GCC 15 for Arm includes various improvements and features:

Code generation innovation: Continues to support control flow vectorization, mixes SVE and Adv. SIMD instructions, and improves basic things like addressing modes and constant creations. It also has an estimated 3-5% improvement in SPECCPU 2017 Intrate on Neoverse CPUs.
- Vectorization improvements: Only the loop-aware SLP vectorizer is enabled for easier extension. Early break SLP support fixes liveness issues and enables easier implementation of new features. Peeling for alignment works for early breaks with or without static buffer size knowledge. Fixed Size SVE Peeling is also available. Support vectorization of loops with __builtin_prefetch calls is added, and prefetch calls are dropped during vectorization.

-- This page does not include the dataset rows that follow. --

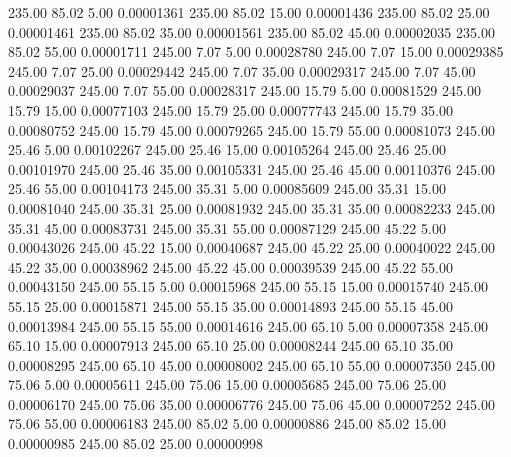     235.00     85.02      5.00     0.00001361
    235.00     85.02     15.00     0.00001436
    235.00     85.02     25.00     0.00001461
    235.00     85.02     35.00     0.00001561
    235.00     85.02     45.00     0.00002035
    235.00     85.02     55.00     0.00001711
    245.00      7.07      5.00     0.00028780
    245.00      7.07     15.00     0.00029385
    245.00      7.07     25.00     0.00029442
    245.00      7.07     35.00     0.00029317
    245.00      7.07     45.00     0.00029037
    245.00      7.07     55.00     0.00028317
    245.00     15.79      5.00     0.00081529
    245.00     15.79     15.00     0.00077103
    245.00     15.79     25.00     0.00077743
    245.00     15.79     35.00     0.00080752
    245.00     15.79     45.00     0.00079265
    245.00     15.79     55.00     0.00081073
    245.00     25.46      5.00     0.00102267
    245.00     25.46     15.00     0.00105264
    245.00     25.46     25.00     0.00101970
    245.00     25.46     35.00     0.00105331
    245.00     25.46     45.00     0.00110376
    245.00     25.46     55.00     0.00104173
    245.00     35.31      5.00     0.00085609
    245.00     35.31     15.00     0.00081040
    245.00     35.31     25.00     0.00081932
    245.00     35.31     35.00     0.00082233
    245.00     35.31     45.00     0.00083731
    245.00     35.31     55.00     0.00087129
    245.00     45.22      5.00     0.00043026
    245.00     45.22     15.00     0.00040687
    245.00     45.22     25.00     0.00040022
    245.00     45.22     35.00     0.00038962
    245.00     45.22     45.00     0.00039539
    245.00     45.22     55.00     0.00043150
    245.00     55.15      5.00     0.00015968
    245.00     55.15     15.00     0.00015740
    245.00     55.15     25.00     0.00015871
    245.00     55.15     35.00     0.00014893
    245.00     55.15     45.00     0.00013984
    245.00     55.15     55.00     0.00014616
    245.00     65.10      5.00     0.00007358
    245.00     65.10     15.00     0.00007913
    245.00     65.10     25.00     0.00008244
    245.00     65.10     35.00     0.00008295
    245.00     65.10     45.00     0.00008002
    245.00     65.10     55.00     0.00007350
    245.00     75.06      5.00     0.00005611
    245.00     75.06     15.00     0.00005685
    245.00     75.06     25.00     0.00006170
    245.00     75.06     35.00     0.00006776
    245.00     75.06     45.00     0.00007252
    245.00     75.06     55.00     0.00006183
    245.00     85.02      5.00     0.00000886
    245.00     85.02     15.00     0.00000985
    245.00     85.02     25.00     0.00000998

Two way dot product support is added with SVE2.1.
- Libmvec support for SVE: Auto-vectorizing math routines using glibc’s libmvec implementation is supported, and it extends to user-defined functions.
- Conditional store optimizations: The vectorizer can now optimize conditional stores through better predicate usage.
- Saturating arithmetic support: Supports detection and usage of saturating instructions as scalar and vector instructions.
- Improve vectorization of popcount: Better support for popcount operation with various optimizations.
- MVE Tail predication: 32-bit Arm now supports loop tail predication to avoid scalar tail for vector loops.
- FP8: Supports FP8 floating-point format with new system register FPMR and intrinsics. GCC 15 also includes a new pass to optimize FPMR usage.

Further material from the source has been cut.